Portal Tribun Jogja beberapa hari lalu mengunggah berita tentang sepuluh kota paling macet di Indonesia. Lima besar kota tersebut adalah Jakarta, Bandung, Malang, Jogja, dan Padang. Di antara lima kota tersebut, yang belum saya kunjungi adalah Padang. Malahan saya baru paham ternyata Padang mengalahkan kota besar lainnya di Jawa seperti Semarang, dll.
Tentu ini bukan prestasi yang menyenangkan bagi Jogja. Kita tahu dulu, tahun 2010 ke bawah sering menertawakan ibukota yang macet. Sementara Jogja jalanan cukup lengang. Kemacetan hanya pada saat libur panjang, itu pun terpusat di sekitaran Jalan Solo. Menilik ke sepanjang jalan Selokan Mataram? Sepi sekali.
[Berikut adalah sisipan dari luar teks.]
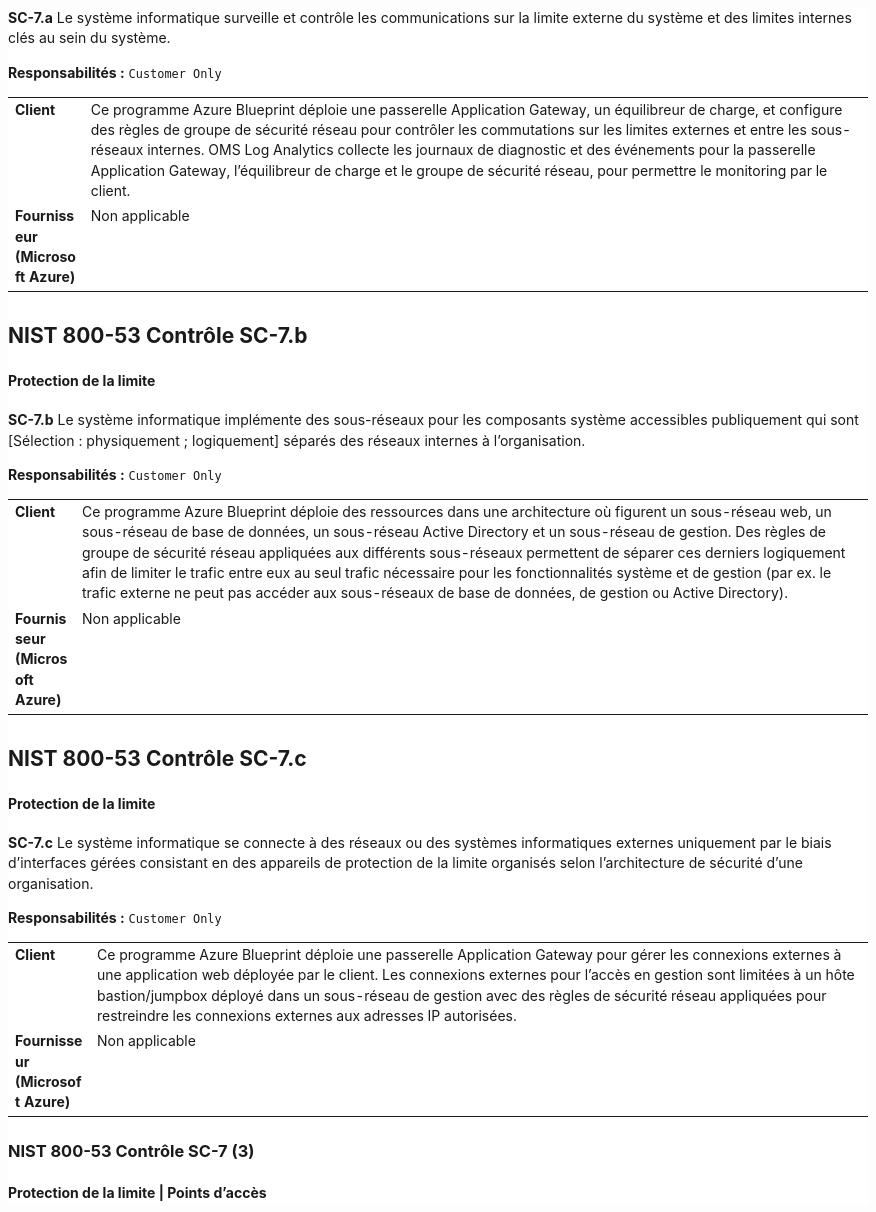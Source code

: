 **SC-7.a** Le système informatique surveille et contrôle les communications sur la limite externe du système et des limites internes clés au sein du système.

**Responsabilités :** `Customer Only`

|||
|---|---|
| **Client** | Ce programme Azure Blueprint déploie une passerelle Application Gateway, un équilibreur de charge, et configure des règles de groupe de sécurité réseau pour contrôler les commutations sur les limites externes et entre les sous-réseaux internes. OMS Log Analytics collecte les journaux de diagnostic et des événements pour la passerelle Application Gateway, l’équilibreur de charge et le groupe de sécurité réseau, pour permettre le monitoring par le client. |
| **Fournisseur (Microsoft Azure)** | Non applicable |


 ## <a name="nist-800-53-control-sc-7b"></a>NIST 800-53 Contrôle SC-7.b

#### <a name="boundary-protection"></a>Protection de la limite

**SC-7.b** Le système informatique implémente des sous-réseaux pour les composants système accessibles publiquement qui sont [Sélection : physiquement ; logiquement] séparés des réseaux internes à l’organisation.

**Responsabilités :** `Customer Only`

|||
|---|---|
| **Client** | Ce programme Azure Blueprint déploie des ressources dans une architecture où figurent un sous-réseau web, un sous-réseau de base de données, un sous-réseau Active Directory et un sous-réseau de gestion. Des règles de groupe de sécurité réseau appliquées aux différents sous-réseaux permettent de séparer ces derniers logiquement afin de limiter le trafic entre eux au seul trafic nécessaire pour les fonctionnalités système et de gestion (par ex. le trafic externe ne peut pas accéder aux sous-réseaux de base de données, de gestion ou Active Directory). |
| **Fournisseur (Microsoft Azure)** | Non applicable |


 ## <a name="nist-800-53-control-sc-7c"></a>NIST 800-53 Contrôle SC-7.c

#### <a name="boundary-protection"></a>Protection de la limite

**SC-7.c** Le système informatique se connecte à des réseaux ou des systèmes informatiques externes uniquement par le biais d’interfaces gérées consistant en des appareils de protection de la limite organisés selon l’architecture de sécurité d’une organisation.

**Responsabilités :** `Customer Only`

|||
|---|---|
| **Client** | Ce programme Azure Blueprint déploie une passerelle Application Gateway pour gérer les connexions externes à une application web déployée par le client. Les connexions externes pour l’accès en gestion sont limitées à un hôte bastion/jumpbox déployé dans un sous-réseau de gestion avec des règles de sécurité réseau appliquées pour restreindre les connexions externes aux adresses IP autorisées. |
| **Fournisseur (Microsoft Azure)** | Non applicable |


 ### <a name="nist-800-53-control-sc-7-3"></a>NIST 800-53 Contrôle SC-7 (3)

#### <a name="boundary-protection--access-points"></a>Protection de la limite | Points d’accès

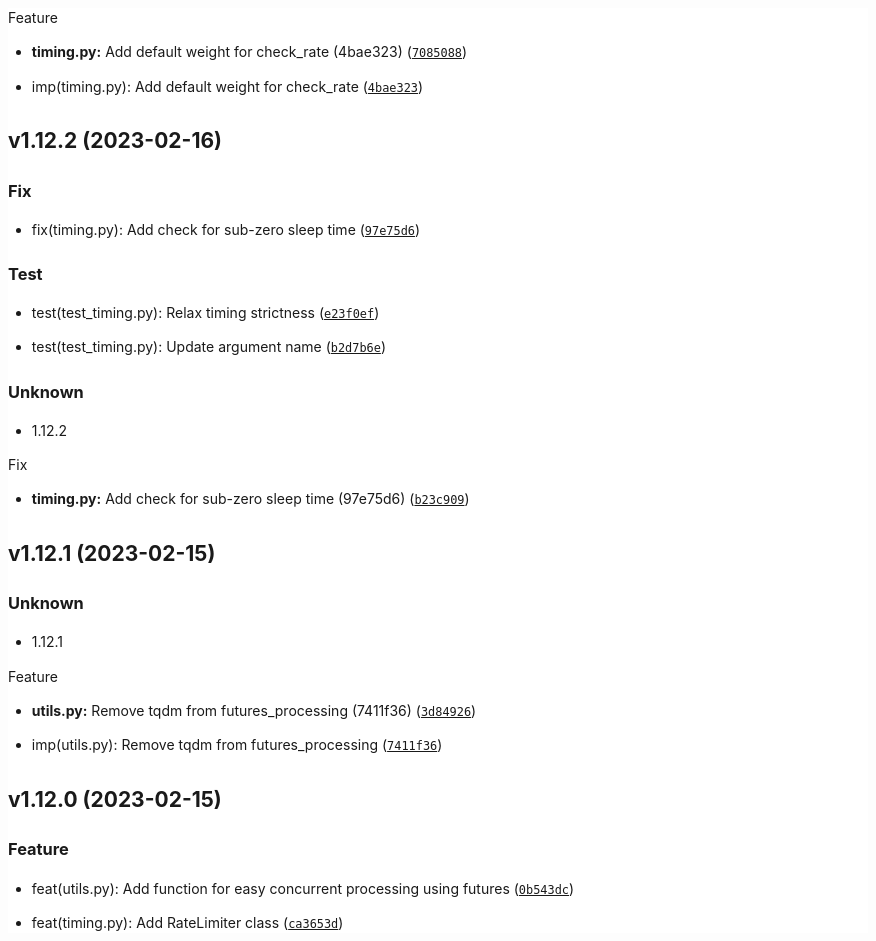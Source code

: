 Feature
* **timing.py:** Add default weight for check_rate (4bae323) ([`7085088`](https://github.com/Rizhiy/replete/commit/7085088008565a539b7f00ff6d062b9feb537bd7))

* imp(timing.py): Add default weight for check_rate ([`4bae323`](https://github.com/Rizhiy/replete/commit/4bae3236eabc40b81a334bac9bf0a45ad74e5600))


## v1.12.2 (2023-02-16)

### Fix

* fix(timing.py): Add check for sub-zero sleep time ([`97e75d6`](https://github.com/Rizhiy/replete/commit/97e75d6e42f4f1283eb209a52a16af8c39fe8f1d))

### Test

* test(test_timing.py): Relax timing strictness ([`e23f0ef`](https://github.com/Rizhiy/replete/commit/e23f0efc962050570394e81ca821e6728236bef1))

* test(test_timing.py): Update argument name ([`b2d7b6e`](https://github.com/Rizhiy/replete/commit/b2d7b6e99a175c77db37b9e321b31d4bb3b2c2b9))

### Unknown

* 1.12.2

Fix
* **timing.py:** Add check for sub-zero sleep time (97e75d6) ([`b23c909`](https://github.com/Rizhiy/replete/commit/b23c90937e93fa5b7f6c21dd86d4a394a24fd9ec))


## v1.12.1 (2023-02-15)

### Unknown

* 1.12.1

Feature
* **utils.py:** Remove tqdm from futures_processing (7411f36) ([`3d84926`](https://github.com/Rizhiy/replete/commit/3d84926f5c0ca893064100ec3349624a5b8393b9))

* imp(utils.py): Remove tqdm from futures_processing ([`7411f36`](https://github.com/Rizhiy/replete/commit/7411f36dd24c1e55c885b3f74b37c7a23c273151))


## v1.12.0 (2023-02-15)

### Feature

* feat(utils.py): Add function for easy concurrent processing using futures ([`0b543dc`](https://github.com/Rizhiy/replete/commit/0b543dc47f1a7ea4a300988ff80f6f3524cddc59))

* feat(timing.py): Add RateLimiter class ([`ca3653d`](https://github.com/Rizhiy/replete/commit/ca3653dbdca21022b7519fca203d2f996745bfc9))
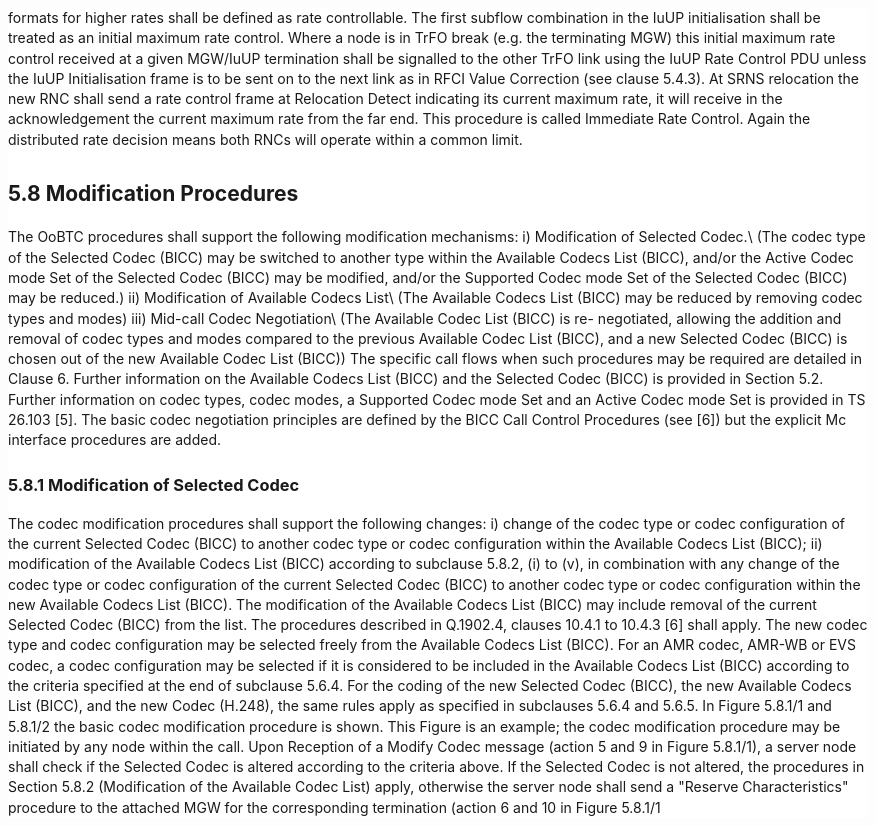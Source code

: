 formats for higher rates shall be defined as rate controllable. The first
subflow combination in the IuUP initialisation shall be treated as an initial
maximum rate control. Where a node is in TrFO break (e.g. the terminating MGW)
this initial maximum rate control received at a given MGW/IuUP termination
shall be signalled to the other TrFO link using the IuUP Rate Control PDU
unless the IuUP Initialisation frame is to be sent on to the next link as in
RFCI Value Correction (see clause 5.4.3).
At SRNS relocation the new RNC shall send a rate control frame at Relocation
Detect indicating its current maximum rate, it will receive in the
acknowledgement the current maximum rate from the far end. This procedure is
called Immediate Rate Control. Again the distributed rate decision means both
RNCs will operate within a common limit.
## 5.8 Modification Procedures
The OoBTC procedures shall support the following modification mechanisms:
i) Modification of Selected Codec.\ (The codec type of the Selected Codec
(BICC) may be switched to another type within the Available Codecs List
(BICC), and/or the Active Codec mode Set of the Selected Codec (BICC) may be
modified, and/or the Supported Codec mode Set of the Selected Codec (BICC) may
be reduced.)
ii) Modification of Available Codecs List\ (The Available Codecs List (BICC)
may be reduced by removing codec types and modes)
iii) Mid-call Codec Negotiation\ (The Available Codec List (BICC) is re-
negotiated, allowing the addition and removal of codec types and modes
compared to the previous Available Codec List (BICC), and a new Selected Codec
(BICC) is chosen out of the new Available Codec List (BICC))
The specific call flows when such procedures may be required are detailed in
Clause 6. Further information on the Available Codecs List (BICC) and the
Selected Codec (BICC) is provided in Section 5.2. Further information on codec
types, codec modes, a Supported Codec mode Set and an Active Codec mode Set is
provided in TS 26.103 [5]. The basic codec negotiation principles are defined
by the BICC Call Control Procedures (see [6]) but the explicit Mc interface
procedures are added.
### 5.8.1 Modification of Selected Codec
The codec modification procedures shall support the following changes:
i) change of the codec type or codec configuration of the current Selected
Codec (BICC) to another codec type or codec configuration within the Available
Codecs List (BICC);
ii) modification of the Available Codecs List (BICC) according to subclause
5.8.2, (i) to (v), in combination with any change of the codec type or codec
configuration of the current Selected Codec (BICC) to another codec type or
codec configuration within the new Available Codecs List (BICC). The
modification of the Available Codecs List (BICC) may include removal of the
current Selected Codec (BICC) from the list.
The procedures described in Q.1902.4, clauses 10.4.1 to 10.4.3 [6] shall
apply.
The new codec type and codec configuration may be selected freely from the
Available Codecs List (BICC). For an AMR codec, AMR-WB or EVS codec, a codec
configuration may be selected if it is considered to be included in the
Available Codecs List (BICC) according to the criteria specified at the end of
subclause 5.6.4.
For the coding of the new Selected Codec (BICC), the new Available Codecs List
(BICC), and the new Codec (H.248), the same rules apply as specified in
subclauses 5.6.4 and 5.6.5.
In Figure 5.8.1/1 and 5.8.1/2 the basic codec modification procedure is shown.
This Figure is an example; the codec modification procedure may be initiated
by any node within the call.
Upon Reception of a Modify Codec message (action 5 and 9 in Figure 5.8.1/1), a
server node shall check if the Selected Codec is altered according to the
criteria above. If the Selected Codec is not altered, the procedures in
Section 5.8.2 (Modification of the Available Codec List) apply, otherwise the
server node shall send a "Reserve Characteristics" procedure to the attached
MGW for the corresponding termination (action 6 and 10 in Figure 5.8.1/1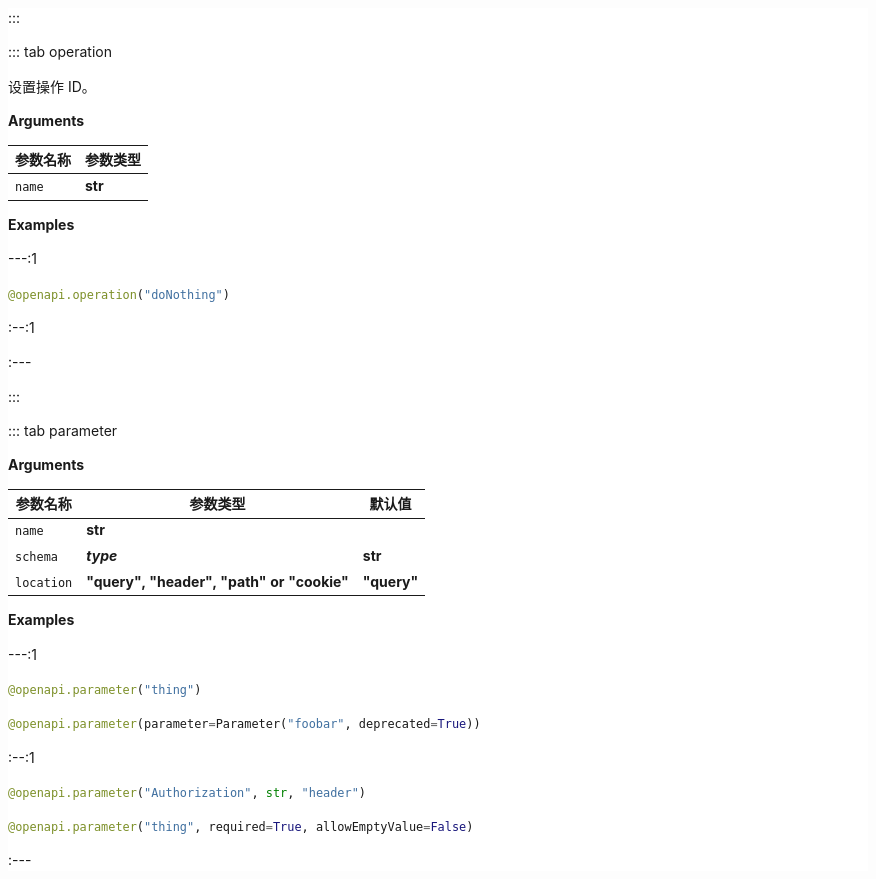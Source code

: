 :::

::: tab operation

设置操作 ID。

**Arguments**

| 参数名称   | 参数类型    |
| ------ | ------- |
| `name` | **str** |

**Examples**

---:1

```python
@openapi.operation("doNothing")
```

:--:1

:---

:::

::: tab parameter

**Arguments**

| 参数名称       | 参数类型                                      | 默认值         |
| ---------- | ----------------------------------------- | ----------- |
| `name`     | **str**                                   |             |
| `schema`   | ***type***                                | **str**     |
| `location` | **"query", "header", "path" or "cookie"** | **"query"** |

**Examples**

---:1

```python
@openapi.parameter("thing")
```

```python
@openapi.parameter(parameter=Parameter("foobar", deprecated=True))
```

:--:1

```python
@openapi.parameter("Authorization", str, "header")
```

```python
@openapi.parameter("thing", required=True, allowEmptyValue=False)
```

:---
Delapan tahun berlalu, Jogja menggeliat seperti tidak terkontrol. Dulu jalan searah hanya seputaran Jalan Urip -- Gramedia Sudirman. Itupun tengah malam orang masih bisa berlalu-lalang dua arah (di atas pukul 01.00 WIB). Kali ini, sudah beberapa rute dibuat rekayasa jalur, tetap saja kemacetan tak terelakkan.
Jalur kemacetan yang aku jumpai (setiap naik sepeda keliling jalur kota tiap jumat sore) ada banyak. Mulai dari Jalan Solo, entah yang di depan Lippo Mall, arah ke Janti, maupun ke Bandara. Berlanjut Jalan Gejayan arah ke Condong Catur, Selokan Mataram. Perempatan MM UGM ke Kentungan, Jembatan Sardjito dari arah MM UGM, Jalan Godean (Ringroad Demak Ijo), pun dengan jalur lain yang tidak aku lewati.
Kemacetan memang tidak selama 24 jam nonstop; rata-rata sore hari. Kemacetan makin bertambah kala libur panjang, titik kemacetan juga bertambah. Tentu arah-arah ke tempat destinasi populer termasuk di dalamnya.
Kita percaya, instansi yang terkait sekarang memeras otak untuk mengurai kemacetan. Hanya saja belum begitu terasa bagi kita sebagai pengguna jalan. Sebagian orang lebih suka menggunakan kendaraan pribadi, daripada naik transportasi umum dengan alasan masuk akal, armadanya kurang memadai, jalurnya tidak sesuai dan lainnya. Menggunakan transportasi online pun sama, selalu ada alasan untuk menangkal. Terlebih bagi orang tua yang berangkat kerja sekaligus mengantarkan anaknya sekolah.
Satu-satunya cara yang bisa dilakukan saat ini adalah kita menikmati kemacetan tersebut sembari berdoa pihak yang terkait bisa mendapatkan ide untuk mengurai kemacetan. Berusaha berangkat kerja lebih pagi, dan pulang agak menjelang sore (berharap macet berkurang).
Bagaimana dengan saya? Saya sendiri masih belum ada buntut (Istri, apalagi anak). Jadi selama bekerja saya menikmati perjalanan dengan menyusuri jalan-jalan gang menggunakan sepeda ontel. Jarak dari tempat kos sampai kantor sekitar 3.5 KM. Jadi cukup dijangkau dengan sepeda, pun aku sudah menikmati selama bertahun-tahun.
Mungkin caraku belum bisa mengurai kemacetan di Jogja. Setidaknya langkah kecil ini mungkin bisa ditiru para pekerja/mahasiswa yang lokasinya terjangkau untuk bersepeda ke ke tempat yang dituju. Bersepeda juga kadang kena macet jika di tengah jalan kota. Hanya saja saya nikmati perjalanan tersebut. Sebab, mau tidak mau kemacetan itu hal yang nyata di Jogja.